[HN Gopher] Launch HN: Datree (YC W20) - Best practices and secu...
       ___________________________________________________________________
        
       Launch HN: Datree (YC W20) - Best practices and security policies
       on each commit
        
       We are Shimon and Eyar, co-founders of Datree
       (https://www.datree.io). We've built software to help engineering
       teams automate the adoption of development best practices, coding
       standards, and security policies.  When I (Shimon) was the manager
       of a 400-developer company's infrastructure engineering team, we
       had an issue where a developer committed AWS secret keys into a
       public GitHub repo. We were very, very lucky that the bad actors
       who quickly got ahold of the keys "only" spun up compute instances
       to mine bitcoin.  Mistakes happen and they happen to the best of
       us. No developer wants to make mistakes, especially ones impacting
       production. Those mistakes can be not only costly to the business,
       but emotionally painful for the developer.  After finding out about
       the issue, I had to search for any other leaked secret in our
       repositories to make sure we were no longer exposed.

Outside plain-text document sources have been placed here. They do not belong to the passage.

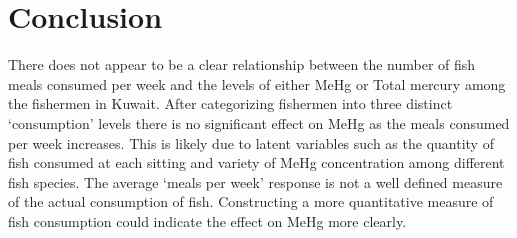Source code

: \documentclass[twocolumn, 12pt]{report}
\begin{document}
\section{Conclusion}

There does not appear to be a clear relationship between the number of fish meals consumed per week and the levels of either MeHg or Total mercury among the fishermen in Kuwait. After categorizing fishermen into three distinct `consumption' levels there is no significant effect on MeHg as the meals consumed per week increases. This is likely due to latent variables such as the quantity of fish consumed at each sitting and variety of MeHg concentration among different fish species. The average `meals per week' response is not a well defined measure of the actual consumption of fish. Constructing a more quantitative measure of fish consumption could indicate the effect on MeHg more clearly.   


\end{document}
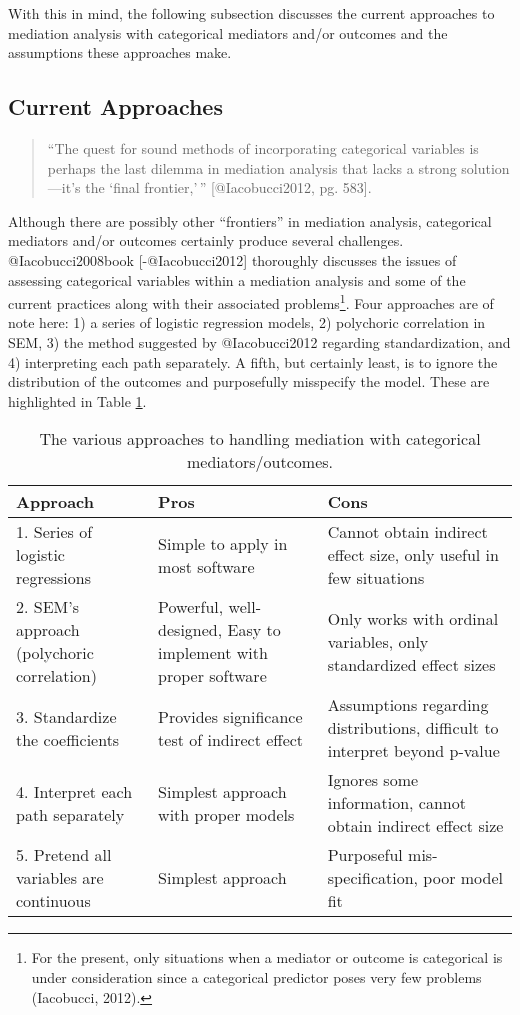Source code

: \documentclass[]{article}
\let\rmarkdownfootnote\footnote%
\def\footnote{\protect\rmarkdownfootnote}
\begin{document}
With this in mind, the following subsection discusses the current
approaches to mediation analysis with categorical mediators and/or
outcomes and the assumptions these approaches make.

\subsection{Current Approaches}\label{current-approaches}

\begin{quote}
``The quest for sound methods of incorporating categorical variables is
perhaps the last dilemma in mediation analysis that lacks a strong
solution---it's the `final frontier,'\,'' {[}@Iacobucci2012, pg. 583{]}.
\end{quote}

Although there are possibly other ``frontiers'' in mediation analysis,
categorical mediators and/or outcomes certainly produce several
challenges. @Iacobucci2008book {[}-@Iacobucci2012{]} thoroughly
discusses the issues of assessing categorical variables within a
mediation analysis and some of the current practices along with their
associated
problems\footnote{For the present, only situations when a mediator or outcome is categorical is under consideration since a categorical predictor poses very few problems (Iacobucci, 2012).}.
Four approaches are of note here: 1) a series of logistic regression
models, 2) polychoric correlation in SEM, 3) the method suggested by
@Iacobucci2012 regarding standardization, and 4) interpreting each path
separately. A fifth, but certainly least, is to ignore the distribution
of the outcomes and purposefully misspecify the model. These are
highlighted in Table \ref{tab_approaches}.

\begin{table}[tb]
\centering
\caption{The various approaches to handling mediation with categorical mediators/outcomes.} 
\label{tab_approaches}
\begin{tabular}{p{40mm}p{45mm}p{55mm}}
\toprule
Approach & Pros & Cons \\ 
\midrule
1. Series of logistic regressions & Simple to apply in most software & Cannot obtain indirect effect size, only useful in few situations \\ 
2. SEM's approach (polychoric correlation) & Powerful, well-designed, Easy to implement with proper software & Only works with ordinal variables, only standardized effect sizes \\ 
3. Standardize the coefficients & Provides significance test of indirect effect & Assumptions regarding distributions, difficult to interpret beyond p-value \\ 
4. Interpret each path separately & Simplest approach with proper models & Ignores some information, cannot obtain indirect effect size \\ 
5. Pretend all variables are continuous & Simplest approach & Purposeful mis-specification, poor model fit \\ 
\bottomrule
\end{tabular}
\end{table}
\end{document}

The next thing
       that I had to do was to take steps to help folks avoid making this
       mistake again.  It's easy to create a policy that says "do not
       commit secrets to GitHub" (which was what I did) but in reality,
       this is much harder to implement. I would do things like sending a
       mass email to all of Engineering and having code reviewers check
       for it manually during code reviews. Problem is, these approaches
       don't work consistently--if at all.  The bigger the engineering
       team--and the faster it ships software--the bigger this problem
       becomes. Also, developers today operate more independently and have
       broader responsibilities; they are responsible for not just writing
       code, but also testing, and deployment to production. You might
       expect that developers would follow best practices, standards, and
       policies, but of course, in practice, these things fall through the
       cracks. That's why we built Datree.  What we built is a rules
       engine, which is essentially a server-side git-hook platform. We
       connect it to the organization's source control, scan the layout of
       the repository, parse all structured files like YAML / JSON / XML /
       Dockerfile, and build a catalog with the organization's metadata--
       such as packages used, container images, and all the properties in
       the structured files.  The engine performs an automatic check each
       time code is committed to GitHub. This happens before the code can
       be merged to master. It runs just like your CI tests. It checks if
       the rules you've set are followed--and tells the developer when
       they aren't and how to fix it, but not like your CI configuration,
       Datree is running on the org level so you can apply any rule on all
       of your repositories in just one click.  You may be asking "is this
       another static code analysis tool?" We see Datree as completing or
       complementing those tools, not competing with them. We're seeing
       our customers create a rule with Datree to check and verify that
       static code analysis step is integrated and executed as part of
       their CI flow, instead of going over each CI config file in their
       repositories and updating it manually.  Rules could be anything:
       development best practices, lessons learned from post-mortems,
       security policies, or compliance standards. For example, a very
       popular rule is to prevent secrets from being merged into the
       master branch. Leaking secrets to source control is a common and
       potentially costly mistake (see
       https://news.ycombinator.com/item?id=19825202).  Often people ask
       us, "what rules should we adopt?" Because of this, we started
       curating industry best practices and turning them into rules they
       can simply enable when they use our product. Datree now comes with
       more than dozens of rules packs for all kinds of popular
       technologies (like Docker and serverless), languages and
       frameworks, tools (like GitHub and Travis CI), and even use cases
       (like SOC 2 compliance). Of course, you are free to create your own
       custom rules.  To date, Datree has run 100,000+ checks for
       Engineering teams large and small, including Microsoft,
       Globalgiving, Cybereason, and Gigster (YC S15, 400+ engineers).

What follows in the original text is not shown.